Improvisation is a hallmark of jazz music, arguably its most salient feature. When they improvise, musicians compose and play simultaneously, one of the most notorious examples of spontaneous creativity. What happens in the brain during improvisation is largely a mystery, but studying it may help us gain some insight on the basis that underlie the creative process.
Most of the literature on music and emotions focuses on the way we perceive music and how it spurs our emotions. Few works address the converse issue, that is how the brain works to actually express emotions through music.
There is a good reason for this: to study which areas of the brain respond to specific tasks, neurologists use functional magnetic resonance scanners, which measure blood flow changes in the brain. Scanners are narrow and noisy, and subjects have to lie down, thus restraining the types of experiments that can be done.
But these technical problems didn’t put off Charles Limb and his team at the Johns Hopkins School of Medicine, who were interested in peeking inside the brain of jazz musicians while they improvise.
In their latest work on this topic1, Limb’s group wanted to test two hypothesis:
The first one was that the patterns of activation of the brain regions would be different when the improvisation was spurred by emotions. And since listening to music can be pleasant regardless of if it is happy or sad music, their second hypothesis was that improvisation brought up both by positive and negative emotions would stimulate reward areas of the brain (i.e. those involved in desire and hedonism) in a similar way.
To test these ideas they recruited professional jazz pianists and asked them to play inside the scanner in response to emotions evoked by photographs of an actress representing positive, negative of ambiguous emotions.
To overcome the technical issues above-mentioned, the researchers came up with some innovative solutions. First, they contacted an engineer who designed a miniature, non-magnetic, thirty-five key keyboard to rest on the subjects’ lap. The piano sound was routed back to the subjects via in-ear electrostatic earphones, so they could hear what they played. Also, a system of mirrors was installed within the scanner to allow the subjects to see the keyboard. Studying creativity requires creative ideas.
Body and soul
Although there are no strict rules in music, in Western culture music major scales are commonly associated with happier moods, while minor scales have a sadder, darker flavour. Consistently, when the subjects were asked to play music evoked by positive emotions, they mostly used major scales, whereas negative emotions were expressed with minor scales and ambiguous emotions used both modes indistinctly. These observations confirmed that the experimental setting was reliable and the photographs evoked the correct emotions.

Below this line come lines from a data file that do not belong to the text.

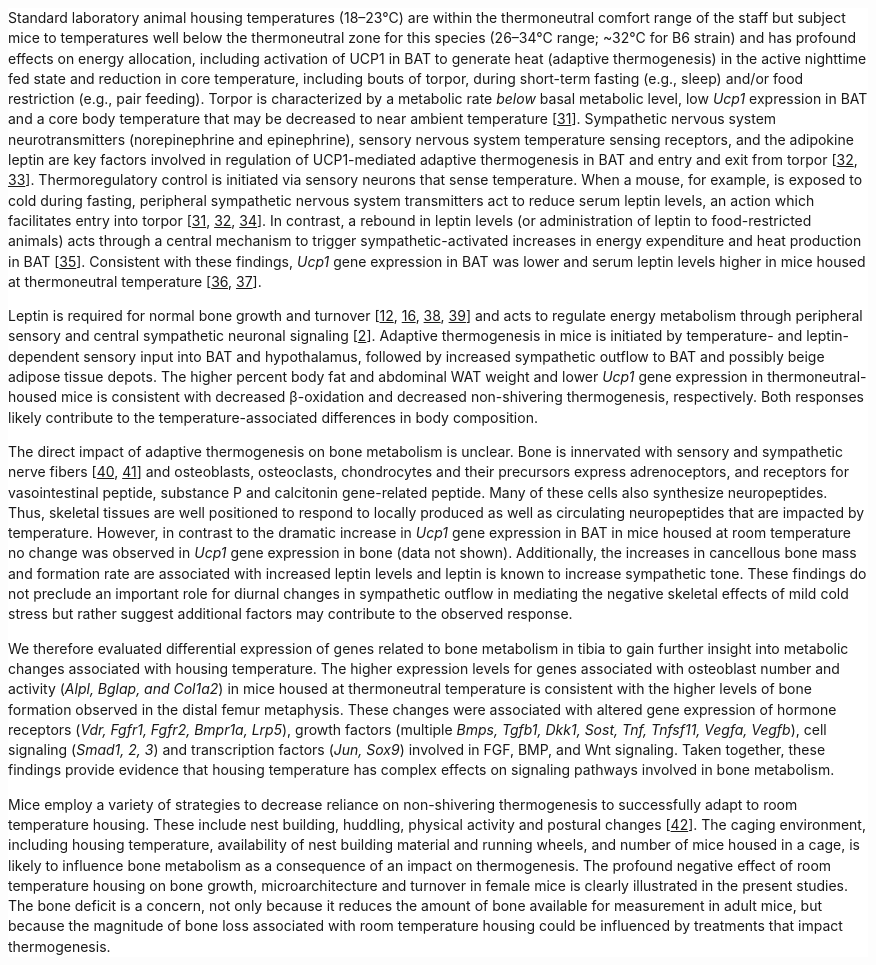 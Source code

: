 Standard laboratory animal housing temperatures (18–23°C) are within the thermoneutral comfort range of the staff but subject mice to temperatures well below the thermoneutral zone for this species (26–34°C range; ~32°C for B6 strain) and has profound effects on energy allocation, including activation of UCP1 in BAT to generate heat (adaptive thermogenesis) in the active nighttime fed state and reduction in core temperature, including bouts of torpor, during short-term fasting (e.g., sleep) and/or food restriction (e.g., pair feeding). Torpor is characterized by a metabolic rate _below_ basal metabolic level, low _Ucp1_ expression in BAT and a core body temperature that may be decreased to near ambient temperature \[[31](#R31)\]. Sympathetic nervous system neurotransmitters (norepinephrine and epinephrine), sensory nervous system temperature sensing receptors, and the adipokine leptin are key factors involved in regulation of UCP1-mediated adaptive thermogenesis in BAT and entry and exit from torpor \[[32](#R32), [33](#R33)\]. Thermoregulatory control is initiated via sensory neurons that sense temperature. When a mouse, for example, is exposed to cold during fasting, peripheral sympathetic nervous system transmitters act to reduce serum leptin levels, an action which facilitates entry into torpor \[[31](#R31), [32](#R32), [34](#R34)\]. In contrast, a rebound in leptin levels (or administration of leptin to food-restricted animals) acts through a central mechanism to trigger sympathetic-activated increases in energy expenditure and heat production in BAT \[[35](#R35)\]. Consistent with these findings, _Ucp1_ gene expression in BAT was lower and serum leptin levels higher in mice housed at thermoneutral temperature \[[36](#R36), [37](#R37)\].

Leptin is required for normal bone growth and turnover \[[12](#R12), [16](#R16), [38](#R38), [39](#R39)\] and acts to regulate energy metabolism through peripheral sensory and central sympathetic neuronal signaling \[[2](#R2)\]. Adaptive thermogenesis in mice is initiated by temperature- and leptin-dependent sensory input into BAT and hypothalamus, followed by increased sympathetic outflow to BAT and possibly beige adipose tissue depots. The higher percent body fat and abdominal WAT weight and lower _Ucp1_ gene expression in thermoneutral-housed mice is consistent with decreased β-oxidation and decreased non-shivering thermogenesis, respectively. Both responses likely contribute to the temperature-associated differences in body composition.

The direct impact of adaptive thermogenesis on bone metabolism is unclear. Bone is innervated with sensory and sympathetic nerve fibers \[[40](#R40), [41](#R41)\] and osteoblasts, osteoclasts, chondrocytes and their precursors express adrenoceptors, and receptors for vasointestinal peptide, substance P and calcitonin gene-related peptide. Many of these cells also synthesize neuropeptides. Thus, skeletal tissues are well positioned to respond to locally produced as well as circulating neuropeptides that are impacted by temperature. However, in contrast to the dramatic increase in _Ucp1_ gene expression in BAT in mice housed at room temperature no change was observed in _Ucp1_ gene expression in bone (data not shown). Additionally, the increases in cancellous bone mass and formation rate are associated with increased leptin levels and leptin is known to increase sympathetic tone. These findings do not preclude an important role for diurnal changes in sympathetic outflow in mediating the negative skeletal effects of mild cold stress but rather suggest additional factors may contribute to the observed response.

We therefore evaluated differential expression of genes related to bone metabolism in tibia to gain further insight into metabolic changes associated with housing temperature. The higher expression levels for genes associated with osteoblast number and activity (_Alpl, Bglap, and Col1a2_) in mice housed at thermoneutral temperature is consistent with the higher levels of bone formation observed in the distal femur metaphysis. These changes were associated with altered gene expression of hormone receptors (_Vdr, Fgfr1, Fgfr2, Bmpr1a, Lrp5_), growth factors (multiple _Bmps, Tgfb1, Dkk1, Sost, Tnf, Tnfsf11, Vegfa, Vegfb_), cell signaling (_Smad1, 2, 3_) and transcription factors (_Jun, Sox9_) involved in FGF, BMP, and Wnt signaling. Taken together, these findings provide evidence that housing temperature has complex effects on signaling pathways involved in bone metabolism.

Mice employ a variety of strategies to decrease reliance on non-shivering thermogenesis to successfully adapt to room temperature housing. These include nest building, huddling, physical activity and postural changes \[[42](#R42)\]. The caging environment, including housing temperature, availability of nest building material and running wheels, and number of mice housed in a cage, is likely to influence bone metabolism as a consequence of an impact on thermogenesis. The profound negative effect of room temperature housing on bone growth, microarchitecture and turnover in female mice is clearly illustrated in the present studies. The bone deficit is a concern, not only because it reduces the amount of bone available for measurement in adult mice, but because the magnitude of bone loss associated with room temperature housing could be influenced by treatments that impact thermogenesis.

Functional magnetic resonance measurements allowed to monitor which parts of the brain were activated or deactivated in each situation. Regardless of the emotion underlying each improvisation, the act of improvising per se had some perceptible effects in the brain. These included the activation of the Broca’s area, a region involved in speech production, and the deactivation of the dorsolateral prefrontal cortex, a trait that is associated with entering into the so-called “flow state”, a mental condition in which individuals become completely absorbed by the task they are doing.
As hypothesized by the researchers, improvisations driven by emotions were handled by the brain differently than non-emotional improvisation, meaning that the functional network involved in creativity can be modulated by the emotional intent. The patterns of activation and deactivation of brain regions were also different to those normally observed when people simply listen to music.
However, to their surprise, positive and negative improvisations had different impacts in the areas of the brain involved in reward and flow state. The deactivation of the prefrontal cortex was extremely pronounced during positive improvisations when compared to negative or ambiguous emotions, indicating deeper flow states. Negative improvisations, on the other hand, activated a reward region called substantia nigra, which the authors think could imply an increased “visceral awareness”. These rewarding aspects could also relate with the ability of music to express emotions without any real-life costs, maintaining a degree of distance from the art, an interpretation that is consistent with activation of brain areas related to cognitive control and self-monitoring during negative improvisations. The implications are that expressing happiness or sadness through music can be pleasurable for different reasons and be mediated by different neurobiological systems.
The picture that emerges from these studies is that the neuronal networks used during improvisation are incredible complex and context-dependent. Creativity uses all available resources from the brain, from reward centres to language-processing areas, and combines them in different ways.
While certainly more research is needed to begin to unravel the neuronal basis of how artistic expression is articulated by the brain, this work shows that the best way to tackle creativity is using creative approaches.